Join us for an intimate chat with award winning author, Eden Robinson. Moderated by Historic Joy Kogawa House interim executive director, Johnny D Trinh, this discussion will explore Robinson’s craft and process through a reflection of her body of work. Eden will also share selected excerpts from her works, and insights on future possibilities

Location: Sunroom - Gallery

Type: Reading, In Conversation

Sponsored by Word Vancouver · The Historic Joy Kogawa House

Moderator: Johnny D Trinh

Reader: Eden Robinson, Son of a Trickster, Monkey Beach (Penguin Random House)

About The Moderator

Johnny D Trinh is the Artistic Director of Vancouver Poetry House; Interim Executive Director of Historic Joy Kogawa House; and Founder of Stage to Page Performance Society.
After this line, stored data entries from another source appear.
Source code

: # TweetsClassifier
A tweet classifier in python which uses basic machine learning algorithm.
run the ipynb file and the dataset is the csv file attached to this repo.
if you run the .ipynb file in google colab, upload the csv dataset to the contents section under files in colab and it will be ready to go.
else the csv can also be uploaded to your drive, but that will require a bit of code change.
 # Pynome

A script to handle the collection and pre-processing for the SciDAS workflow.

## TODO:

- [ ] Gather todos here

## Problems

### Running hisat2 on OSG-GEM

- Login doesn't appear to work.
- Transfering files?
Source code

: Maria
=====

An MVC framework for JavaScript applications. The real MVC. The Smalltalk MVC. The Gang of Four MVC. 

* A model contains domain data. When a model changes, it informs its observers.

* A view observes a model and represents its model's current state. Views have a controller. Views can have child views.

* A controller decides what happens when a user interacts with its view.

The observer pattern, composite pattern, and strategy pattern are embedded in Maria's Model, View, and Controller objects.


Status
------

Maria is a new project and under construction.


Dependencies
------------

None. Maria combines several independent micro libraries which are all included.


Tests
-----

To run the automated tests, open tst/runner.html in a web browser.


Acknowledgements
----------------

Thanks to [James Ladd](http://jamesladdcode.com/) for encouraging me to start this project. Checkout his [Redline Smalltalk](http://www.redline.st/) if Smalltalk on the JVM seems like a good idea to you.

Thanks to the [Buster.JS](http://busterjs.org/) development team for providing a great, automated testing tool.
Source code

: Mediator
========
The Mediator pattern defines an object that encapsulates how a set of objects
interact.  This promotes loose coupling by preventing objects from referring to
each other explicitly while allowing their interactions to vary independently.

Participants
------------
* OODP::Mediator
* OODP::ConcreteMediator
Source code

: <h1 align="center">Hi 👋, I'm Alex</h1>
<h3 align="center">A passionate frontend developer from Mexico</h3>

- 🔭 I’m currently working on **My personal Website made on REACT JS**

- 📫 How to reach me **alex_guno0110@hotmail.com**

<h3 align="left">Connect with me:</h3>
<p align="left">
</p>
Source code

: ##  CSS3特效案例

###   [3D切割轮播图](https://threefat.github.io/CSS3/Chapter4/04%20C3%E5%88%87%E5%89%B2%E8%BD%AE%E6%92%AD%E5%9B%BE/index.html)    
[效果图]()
Johnny is an interdisciplinary community-engaged artists with practices in poetry, theatre, film, and culinary art. Trinh's recent work, Quiet Kitchen funded by the Canada Council is a performance and collection of poems, recipes, and stories that recognizes how many people find culture and identity through food and family. It asks the question, "What happens when that connections are lost?" Their play, "Pho-Miglia" a queer intercultural rom-com is set for workshop in Spring 2025. Additional highlights: a 2024 Writer-in-residence at the Historic Joy Kogawa House, Artist-in-residence at the Moberly Arts & Cultural Centre, Banff Spoken Word Residency Alumnus. Johnny holds a MFA in Interdisciplinary Studies focusing on Community-Engaged Art and Autoethnography. “It takes a community to build an artist ... whether we are nurtured by it, or resist against it.” johnnydavidtrinh.com

About The Reader

Eden Robinson

Haisla/Heiltsuk author Eden Robinson’s collection of short stories, Traplines, won the Winifred Holtby Memorial Prize and was a New York Times Notable Book of the Year in 1998. Monkey Beach, her first novel, was shortlisted for both The Giller Prize and the Governor General’s Literary Award for fiction in 2000 and won the BC Book Prize’s Ethel Wilson Fiction Prize. Her novel Son of a Trickster was shortlisted for The Giller Prize. Trickster Drift, its sequel, won the Ethel Wilson Fiction Prize. The final book in the Trickster series, Return of the Trickster, was published 2021.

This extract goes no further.